Сейчас, когда почти стемнело и нельзя было вести съемку в салоне, двери заперли, а Хорь скинул ненавистную «хромую» юбку и работал в штанах и обычной мужской рубахе.
– Мне Горностай нужен, – сказал Лабрюйер. – Дело осложняется.
– Горностай раньше десяти не придет. Он вчера на «Феникс» устроился.
– Кем?!
– Чертежником. То есть устроили его. А чертить он умеет. Это я в корпусе, когда чертеж тушью обводил, проклятая тушь только что в потолок не летела. А он – аккуратный.
До сих пор Лабрюйер за Енисеевым особой аккуратности не замечал. Но знал, что контрразведчик способен исполнить с блеском любую роль – хоть зануды-чертежника, хоть цыгана-конокрада, хоть вдовой попадьи.
– Пойду-ка я, позвоню Линдеру. Тут такое дело – без полиции эту кашу, боюсь, не расхлебаем.
Линдера звонок застал в полицейском управлении.
– Во втором Митавской части участке тело подняли, – сразу перешел к сути разговора Лабрюйер. – Женщина, бывшая проститутка. И там же, по соседству, старик один пропал без вести. Так вот – убийство и пропажа могут быть связаны, донеси эту мысль до второго участка.
– Каким манером?
– А таким, что оба связаны с одним и тем же давним делом. Точнее, дел-то трое, а преступник явно один. Слушай внимательно…
И Линдер все выслушал очень внимательно.
– Ты этим занялся по той же причине, по которой осенью гонялся за приезжими шулерами? – спросил он.

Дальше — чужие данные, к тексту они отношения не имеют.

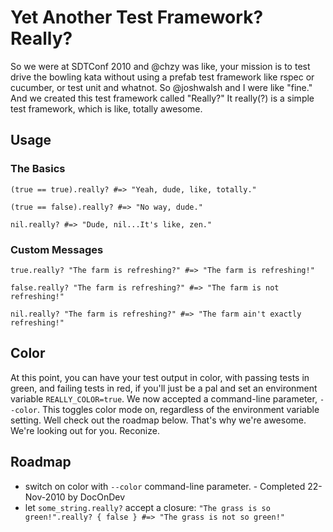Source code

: Yet Another Test Framework? Really?
===================================

So we were at SDTConf 2010 and @chzy was like, your mission is to test drive the bowling kata without using a prefab test framework like rspec or cucumber, or test unit and whatnot.  So @joshwalsh and I were like "fine."  And we created this test framework called "Really?" It really(?) is a simple test framework, which is like, totally awesome.

Usage
-----

### The Basics
    (true == true).really? #=> "Yeah, dude, like, totally."
    
    (true == false).really? #=> "No way, dude."
    
    nil.really? #=> "Dude, nil...It's like, zen."

### Custom Messages
    true.really? "The farm is refreshing?" #=> "The farm is refreshing!"
    
    false.really? "The farm is refreshing?" #=> "The farm is not refreshing!"
    
    nil.really? "The farm is refreshing?" #=> "The farm ain't exactly refreshing!"

Color
-----

At this point, you can have your test output in color, with passing tests in green, and failing tests in red, if you'll just be a pal and set an environment variable `REALLY_COLOR=true`.  We now accepted a command-line parameter, `--color`.  This toggles color mode on, regardless of the environment variable setting. Well check out the roadmap below.  That's why we're awesome.  We're looking out for you.  Reconize.

Roadmap
-------
*   switch on color with `--color` command-line parameter. - Completed 22-Nov-2010 by DocOnDev
*   let `some_string.really?` accept a closure: 
    `"The grass is so green!".really? { false } #=> "The grass is not so green!"`
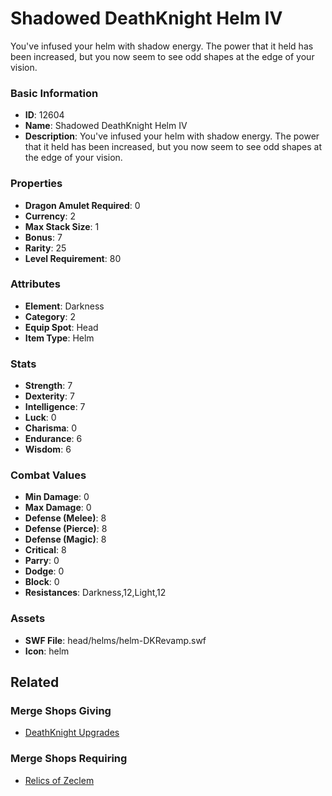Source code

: # Shadowed DeathKnight Helm IV

You've infused your helm with shadow energy. The power that it held has been increased, but you now seem to see odd shapes at the edge of your vision.

### Basic Information

- **ID**: 12604
- **Name**: Shadowed DeathKnight Helm IV
- **Description**: You&#039;ve infused your helm with shadow energy. The power that it held has been increased, but you now seem to see odd shapes at the edge of your vision.

### Properties

- **Dragon Amulet Required**: 0
- **Currency**: 2
- **Max Stack Size**: 1
- **Bonus**: 7
- **Rarity**: 25
- **Level Requirement**: 80

### Attributes

- **Element**: Darkness
- **Category**: 2
- **Equip Spot**: Head
- **Item Type**: Helm

### Stats

- **Strength**: 7
- **Dexterity**: 7
- **Intelligence**: 7
- **Luck**: 0
- **Charisma**: 0
- **Endurance**: 6
- **Wisdom**: 6

### Combat Values

- **Min Damage**: 0
- **Max Damage**: 0
- **Defense (Melee)**: 8
- **Defense (Pierce)**: 8
- **Defense (Magic)**: 8
- **Critical**: 8
- **Parry**: 0
- **Dodge**: 0
- **Block**: 0
- **Resistances**: Darkness,12,Light,12

### Assets

- **SWF File**: head/helms/helm-DKRevamp.swf
- **Icon**: helm

## Related

### Merge Shops Giving

- [DeathKnight Upgrades](../merge-shops/210-deathknight-upgrades.md)

### Merge Shops Requiring

- [Relics of Zeclem](../merge-shops/341-relics-of-zeclem.md)

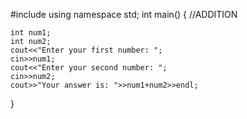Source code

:#include<iostream>
using namespace std;
int main()
{
//ADDITION

	int num1;
	int num2;
	cout<<"Enter your first number: ";
	cin>>num1;
	cout<<"Enter your second number: ";
	cin>>num2;
	cout>>"Your answer is: ">>num1+num2>>endl;

}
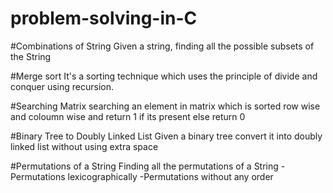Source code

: # problem-solving-in-C

#Combinations of String
Given a string, finding all the possible subsets of the String

#Merge sort
It's a sorting technique which uses the principle of divide and conquer using recursion.

#Searching Matrix
searching an element in matrix which is sorted row wise and coloumn wise and return 1 if its present else return 0

#Binary Tree to Doubly Linked List
Given a binary tree convert it into doubly linked list without using extra space

#Permutations of a String
Finding all the permutations of a String
-Permutations lexicographically
-Permutations without any order
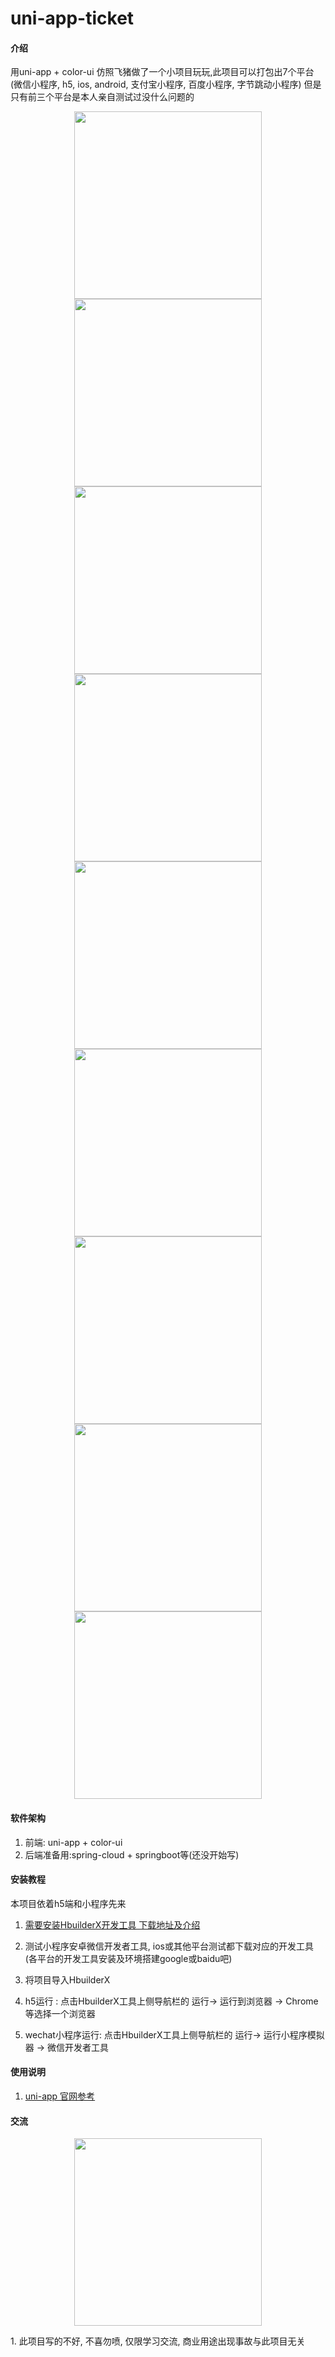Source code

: # uni-app-ticket

#### 介绍
用uni-app + color-ui 仿照飞猪做了一个小项目玩玩,此项目可以打包出7个平台(微信小程序, h5, ios, android, 支付宝小程序, 百度小程序, 字节跳动小程序)
但是只有前三个平台是本人亲自测试过没什么问题的

<p style="text-align: center;">
  <img src="https://github.com/qianchaozhao/uni-app-ticket/blob/master/ReadmeImg/WechatIMG132.png" alt="" style="max-width:100%;" width="300">
  <img src="https://github.com/qianchaozhao/uni-app-ticket/blob/master/ReadmeImg/WechatIMG132.png" alt="" style="max-width:100%;" width="300">
  <img src="https://github.com/qianchaozhao/uni-app-ticket/blob/master/ReadmeImg/WechatIMG134.png" alt="" style="max-width:100%;" width="300">
  <img src="https://github.com/qianchaozhao/uni-app-ticket/blob/master/ReadmeImg/WechatIMG135.png" alt="" style="max-width:100%;" width="300">
  <img src="https://github.com/qianchaozhao/uni-app-ticket/blob/master/ReadmeImg/WechatIMG136.png" alt="" style="max-width:100%;" width="300">
  <img src="https://github.com/qianchaozhao/uni-app-ticket/blob/master/ReadmeImg/WechatIMG137.png" alt="" style="max-width:100%;" width="300">
  <img src="https://github.com/qianchaozhao/uni-app-ticket/blob/master/ReadmeImg/WechatIMG138.png" alt="" style="max-width:100%;" width="300">
  <img src="https://github.com/qianchaozhao/uni-app-ticket/blob/master/ReadmeImg/WechatIMG139.png" alt="" style="max-width:100%;" width="300">
  <img src="https://github.com/qianchaozhao/uni-app-ticket/blob/master/ReadmeImg/WechatIMG140.png" alt="" style="max-width:100%;" width="300">
</p>


#### 软件架构
1. 前端: uni-app + color-ui
2. 后端准备用:spring-cloud + springboot等(还没开始写)

#### 安装教程
本项目依着h5端和小程序先来

1. [需要安装HbuilderX开发工具 下载地址及介绍]( https://uniapp.dcloud.io/quickstart?id=%E9%80%9A%E8%BF%87-hbuilderx-%E5%8F%AF%E8%A7%86%E5%8C%96%E7%95%8C%E9%9D%A2)

2. 测试小程序安卓微信开发者工具, ios或其他平台测试都下载对应的开发工具(各平台的开发工具安装及环境搭建google或baidu吧)
3. 将项目导入HbuilderX
4. h5运行 : 点击HbuilderX工具上侧导航栏的 运行-> 运行到浏览器 -> Chrome等选择一个浏览器
5. wechat小程序运行: 点击HbuilderX工具上侧导航栏的 运行-> 运行小程序模拟器 -> 微信开发者工具

#### 使用说明

1. [uni-app 官网参考]( https://uniapp.dcloud.io)

#### 交流

<p style="text-align: center;">
  <img src="https://github.com/qianchaozhao/uni-app-ticket/blob/master/ReadmeImg/myWeChat.jpeg" alt="" style="max-width:100%;" width="300">
</p>
1. 此项目写的不好, 不喜勿喷, 仅限学习交流, 商业用途出现事故与此项目无关

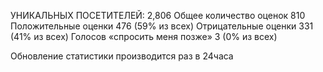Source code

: УНИКАЛЬНЫХ ПОСЕТИТЕЛЕЙ: 2,806
Общее количество оценок	810
Положительные оценки	476 (59% из всех)
Отрицательные оценки	331 (41% из всех)
Голосов «спросить меня позже» 3 (0% из всех)

Обновление статистики производится раз в 24часа
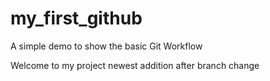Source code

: # my_first_github
 A simple demo to show the basic Git Workflow

Welcome to my project
newest addition after branch change
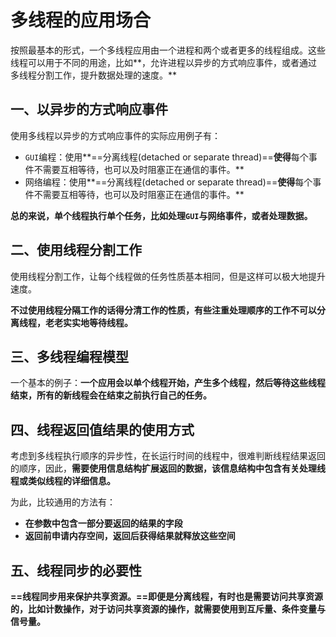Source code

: # 多线程的应用场合

按照最基本的形式，一个多线程应用由一个进程和两个或者更多的线程组成。这些线程可以用于不同的用途，比如**，允许进程以异步的方式响应事件，或者通过多线程分割工作，提升数据处理的速度。**

## 一、以异步的方式响应事件

使用多线程以异步的方式响应事件的实际应用例子有：

+ `GUI`编程：使用**==分离线程(detached or separate thread)==**使得**每个事件不需要互相等待，也可以及时阻塞正在通信的事件。**
+ 网络编程：使用**==分离线程(detached or separate thread)==**使得**每个事件不需要互相等待，也可以及时阻塞正在通信的事件。**

**总的来说，单个线程执行单个任务，比如处理`GUI`与网络事件，或者处理数据。**



## 二、使用线程分割工作

使用线程分割工作，让每个线程做的任务性质基本相同，但是这样可以极大地提升速度。

**不过使用线程分隔工作的话得分清工作的性质，有些注重处理顺序的工作不可以分离线程，老老实实地等待线程。**



## 三、多线程编程模型

一个基本的例子：**一个应用会以单个线程开始，产生多个线程，然后等待这些线程结束，所有的新线程会在结束之前执行自己的任务。**



## 四、线程返回值结果的使用方式

考虑到多线程执行顺序的异步性，在长运行时间的线程中，很难判断线程结果返回的顺序，因此，**需要使用信息结构扩展返回的数据，该信息结构中包含有关处理线程或类似线程的详细信息。**

为此，比较通用的方法有：

+ **在参数中包含一部分要返回的结果的字段**
+ **返回前申请内存空间，返回后获得结果就释放这些空间**



## 五、线程同步的必要性

**==线程同步用来保护共享资源。==即便是分离线程，有时也是需要访问共享资源的，比如计数操作，对于访问共享资源的操作，就需要使用到互斥量、条件变量与信号量。**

– Да. Мне нужны сведения о всех трех убийствах. Попробуй взять в архиве хоть на ночь, мне скопируют.
– Я постараюсь.
– Как супруга, как наследник?
– Спать он совсем не дает, этот наследник, – признался Линдер. – Я даже иногда к тетушке ночевать убегаю. Начальству-то все равно, что в доме грудной младенец, ему подавай инспектора, который с утра не клюет носом.
– Это верно. Если сможешь помочь – телефонируй, встретимся.
Линдер позвонил на следующий день из частной квартиры. Телефонограмму принял Ян. Свидание было назначено возле дома на Суворовской, где жил Линдер со своей юной супругой. Особым требованием было – взять с собой саквояж. Лабрюйер прихватил тот ковровый саквояж, с которым прибыл в Ригу Хорь в образе эмансипэ Каролины, и помчался туда к указанному времени. Потом он вернулся в фотографическое заведение и показал Хорю набитый бумагами саквояж.